John,
The sketch you offered should accomplish most of what I want. The one
issue remaining is that the overflow is a counter rather than a guage.
I am capturing socket overflows, dropped full socket buffers,
udpInOverflows and packet receive errors from netstat -s. I wrote the
monitor a number of years ago.. I suppose I could just keep a local file
to cache the last counter, but I was hoping I wouldn't need to do that.
Is there a way to cache values from the previous run in a context?
The log traces are run every 5 minutes off of cron, and are a self
measure of performance (or lack thereof).

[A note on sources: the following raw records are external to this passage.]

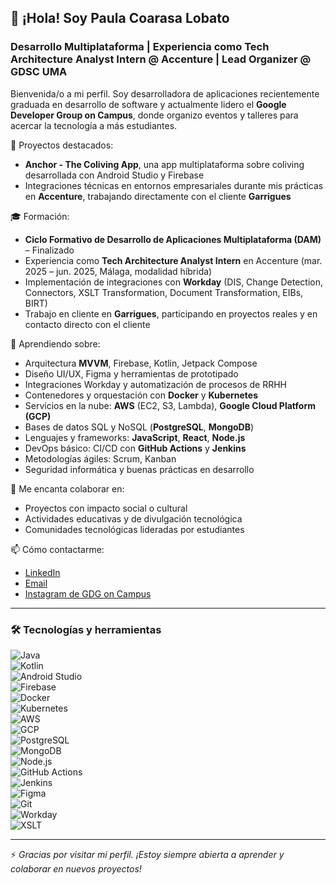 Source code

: ## 👋 ¡Hola! Soy Paula Coarasa Lobato

### Desarrollo Multiplataforma | Experiencia como Tech Architecture Analyst Intern @ Accenture | Lead Organizer @ GDSC UMA

Bienvenida/o a mi perfil. Soy desarrolladora de aplicaciones recientemente graduada en desarrollo de software y actualmente lidero el **Google Developer Group on Campus**, donde organizo eventos y talleres para acercar la tecnología a más estudiantes.

🔭 Proyectos destacados:  
- **Anchor - The Coliving App**, una app multiplataforma sobre coliving desarrollada con Android Studio y Firebase  
- Integraciones técnicas en entornos empresariales durante mis prácticas en **Accenture**, trabajando directamente con el cliente **Garrigues**

🎓 Formación:  
- **Ciclo Formativo de Desarrollo de Aplicaciones Multiplataforma (DAM)** – Finalizado  
- Experiencia como **Tech Architecture Analyst Intern** en Accenture (mar. 2025 – jun. 2025, Málaga, modalidad híbrida)  
- Implementación de integraciones con **Workday** (DIS, Change Detection, Connectors, XSLT Transformation, Document Transformation, EIBs, BIRT)  
- Trabajo en cliente en **Garrigues**, participando en proyectos reales y en contacto directo con el cliente

🌱 Aprendiendo sobre:  
- Arquitectura **MVVM**, Firebase, Kotlin, Jetpack Compose  
- Diseño UI/UX, Figma y herramientas de prototipado  
- Integraciones Workday y automatización de procesos de RRHH  
- Contenedores y orquestación con **Docker** y **Kubernetes**  
- Servicios en la nube: **AWS** (EC2, S3, Lambda), **Google Cloud Platform (GCP)**  
- Bases de datos SQL y NoSQL (**PostgreSQL**, **MongoDB**)  
- Lenguajes y frameworks: **JavaScript**, **React**, **Node.js**  
- DevOps básico: CI/CD con **GitHub Actions** y **Jenkins**  
- Metodologías ágiles: Scrum, Kanban  
- Seguridad informática y buenas prácticas en desarrollo  

👯 Me encanta colaborar en:  
- Proyectos con impacto social o cultural  
- Actividades educativas y de divulgación tecnológica  
- Comunidades tecnológicas lideradas por estudiantes

📫 Cómo contactarme:  
- [LinkedIn](linkedin.com/in/paula-coarasa-lobato-78b88bb8)
- [Email](paulaagni@egmail.com)  
- [Instagram de GDG on Campus](https://www.instagram.com/gdgoncampusmalaga/)  

---

### 🛠️ Tecnologías y herramientas

![Java](https://img.shields.io/badge/Java-007396?style=for-the-badge&logo=java&logoColor=white)  
![Kotlin](https://img.shields.io/badge/Kotlin-0095D5?style=for-the-badge&logo=kotlin&logoColor=white)  
![Android Studio](https://img.shields.io/badge/Android%20Studio-3DDC84?style=for-the-badge&logo=android-studio&logoColor=white)  
![Firebase](https://img.shields.io/badge/Firebase-FFCA28?style=for-the-badge&logo=firebase&logoColor=white)  
![Docker](https://img.shields.io/badge/Docker-2496ED?style=for-the-badge&logo=docker&logoColor=white)  
![Kubernetes](https://img.shields.io/badge/Kubernetes-326CE5?style=for-the-badge&logo=kubernetes&logoColor=white)  
![AWS](https://img.shields.io/badge/AWS-232F3E?style=for-the-badge&logo=amazon-aws&logoColor=white)  
![GCP](https://img.shields.io/badge/Google_Cloud-4285F4?style=for-the-badge&logo=google-cloud&logoColor=white)  
![PostgreSQL](https://img.shields.io/badge/PostgreSQL-336791?style=for-the-badge&logo=postgresql&logoColor=white)  
![MongoDB](https://img.shields.io/badge/MongoDB-47A248?style=for-the-badge&logo=mongodb&logoColor=white)  
![Node.js](https://img.shields.io/badge/Node.js-339933?style=for-the-badge&logo=node.js&logoColor=white)  
![GitHub Actions](https://img.shields.io/badge/GitHub_Actions-2088FF?style=for-the-badge&logo=github-actions&logoColor=white)  
![Jenkins](https://img.shields.io/badge/Jenkins-D24939?style=for-the-badge&logo=jenkins&logoColor=white)  
![Figma](https://img.shields.io/badge/Figma-F24E1E?style=for-the-badge&logo=figma&logoColor=white)  
![Git](https://img.shields.io/badge/Git-F05032?style=for-the-badge&logo=git&logoColor=white)  
![Workday](https://img.shields.io/badge/Workday-FAA21B?style=for-the-badge&logo=workday&logoColor=white)  
![XSLT](https://img.shields.io/badge/XSLT-000000?style=for-the-badge&logo=xml&logoColor=white)

---

⚡ *Gracias por visitar mi perfil. ¡Estoy siempre abierta a aprender y colaborar en nuevos proyectos!*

Thanks a lot for getting me started. I am fairly new to SEC and I
couldn't seem to get my head around the problem.
Regards,
Tim Peiffer
John P. Rouillard wrote:
> In message <[EMAIL PROTECTED]>,
> Tim Peiffer writes:
>
>> What is the proper use of eval and perl function
>> calls for comparisons?
>>
>> Consider the following log trace:
>> 61 msec sz 212456 rss 210232 sock ovfl 244477
>>
>> Given that the log lines has timings, process sizes and count of UDP
>> socket overflows, I wish to compare say the last 5 traces, and if all
>> have timings that exceed X msec, I wish to restart the service.
>>
>
> Case 1, no problem.
>
>
>> Similarly If I receive more than Y socket overflows in the past 5
>> traces, I wish to restart
>>
>
> rss is Case 2, I will assume you mean the prior 5 consecutive log entries
> had
> a sock ovfl > Y and not the sum of the socket overflows for the prior
> 5 entries is > Y. The latter is left as an exercise for the reader
> (although a hint is given below).
>
>
>> And again, if the process size is greater than Z Mbyte, I wish to restart.
>>
>
> Case 3. Not a problem.
>
> One question are the log lines emitted on a regularly timed basis, or
> do they arrive randomly so you can't say that 5 log lines arrives in 5
> minutes? For the example below I assume that the lines arrive
> randomly and we are counting consecutive occurrences.
>
> SEC's threshold windows are time based not event based so counting M
> matching events in a window of N events usually requires that the
> events arrive on a regular schedule so the N event window can be
> expressed as a period of time.
>
> So something like:
>
> ==============
> # case 3 first
> type=single
> desc= rule 1: size too large restart
> rem= use takenext so every event is analyzed 3 times:
> rem= size, time, overflows
> continue=takenext
> ptype=pattern
> rem= $1 is the time to run, $2 is the size,
> rem= and $4 is overflows
> rem= same pattern is used for every rule below because I am lazy
> pattern= ([0-9]+) msec sz ([0-9]+) rss ([0-9]+) sock ovfl ([0-9]+)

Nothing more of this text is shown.